Numero da decisão: 2202-003.847
Decisão: Vistos, relatados e discutidos os presentes autos. Acordam os membros do Colegiado, por maioria de votos, rejeitar a preliminar de diligência, suscitada pelo Conselheiro Marcio Henrique Sales Parada. No mérito, por maioria de votos, dar provimento parcial ao recurso para que seja considerada como verba repassada a título de pró-labore mensal por sócio o valor disposto no Contrato Social, ou seja, o valor limite de isenção para o Imposto de Renda Pessoa Física à época dos fatos geradores, considerando como distribuição de lucros a parcela excedente a esse valor.
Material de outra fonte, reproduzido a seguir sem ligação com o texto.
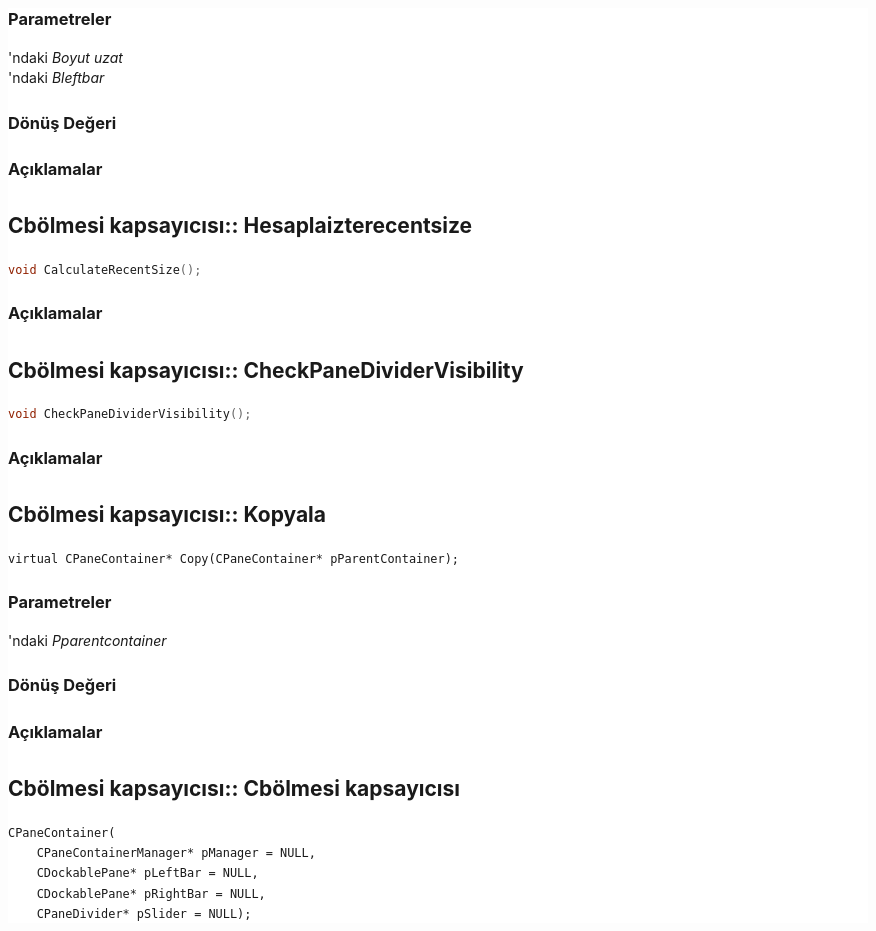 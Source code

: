 ### <a name="parameters"></a>Parametreler

'ndaki *Boyut uzat*<br/>
'ndaki *Bleftbar*<br/>

### <a name="return-value"></a>Dönüş Değeri

### <a name="remarks"></a>Açıklamalar

## <a name="cpanecontainercalculaterecentsize"></a><a name="calculaterecentsize"></a> Cbölmesi kapsayıcısı:: Hesaplaizterecentsize

```cpp
void CalculateRecentSize();
```

### <a name="remarks"></a>Açıklamalar

## <a name="cpanecontainercheckpanedividervisibility"></a><a name="checkpanedividervisibility"></a> Cbölmesi kapsayıcısı:: CheckPaneDividerVisibility

```cpp
void CheckPaneDividerVisibility();
```

### <a name="remarks"></a>Açıklamalar

## <a name="cpanecontainercopy"></a><a name="copy"></a> Cbölmesi kapsayıcısı:: Kopyala

```
virtual CPaneContainer* Copy(CPaneContainer* pParentContainer);
```

### <a name="parameters"></a>Parametreler

'ndaki *Pparentcontainer*<br/>

### <a name="return-value"></a>Dönüş Değeri

### <a name="remarks"></a>Açıklamalar

## <a name="cpanecontainercpanecontainer"></a><a name="cpanecontainer"></a> Cbölmesi kapsayıcısı:: Cbölmesi kapsayıcısı

```
CPaneContainer(
    CPaneContainerManager* pManager = NULL,
    CDockablePane* pLeftBar = NULL,
    CDockablePane* pRightBar = NULL,
    CPaneDivider* pSlider = NULL);
```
Vencido o Conselheiro Dilson Jatahy Fonseca Neto, que deu provimento integral ao recurso. Quanto à aplicação da multa, pelo voto de qualidade, aplicar a multa mais benéfica ao contribuinte conforme Portaria Conjunta RFB/PGFN nº 14/2009, vencidos os Conselheiros Martin da Silva Gesto (Relator), Junia Roberta Gouveia Sampaio e Dilson Jatahy Fonseca Neto, que reduziram a multa para trinta e três centésimos por cento, por dia de atraso, limitada ao percentual de 20% (art. 61 da Lei nº 9.430/96). Foi designada a Conselheira Cecilia Dutra Pillar para redigir o voto vencedor. (assinado digitalmente) Marco Aurélio de Oliveira Barbosa - Presidente (assinado digitalmente) Martin da Silva Gesto - Relator (assinado digitalmente) Cecilia Dutra Pillar - Redatora designada Participaram da sessão de julgamento os Conselheiros Marco Aurelio de Oliveira Barbosa (Presidente), Junia Roberta Gouveia Sampaio, Dilson Jatahy Fonseca Neto, Martin da Silva Gesto, Cecilia Dutra Pillar e Marcio Henrique Sales Parada. Ausente justificadamente Rosemary Figueiroa Augusto.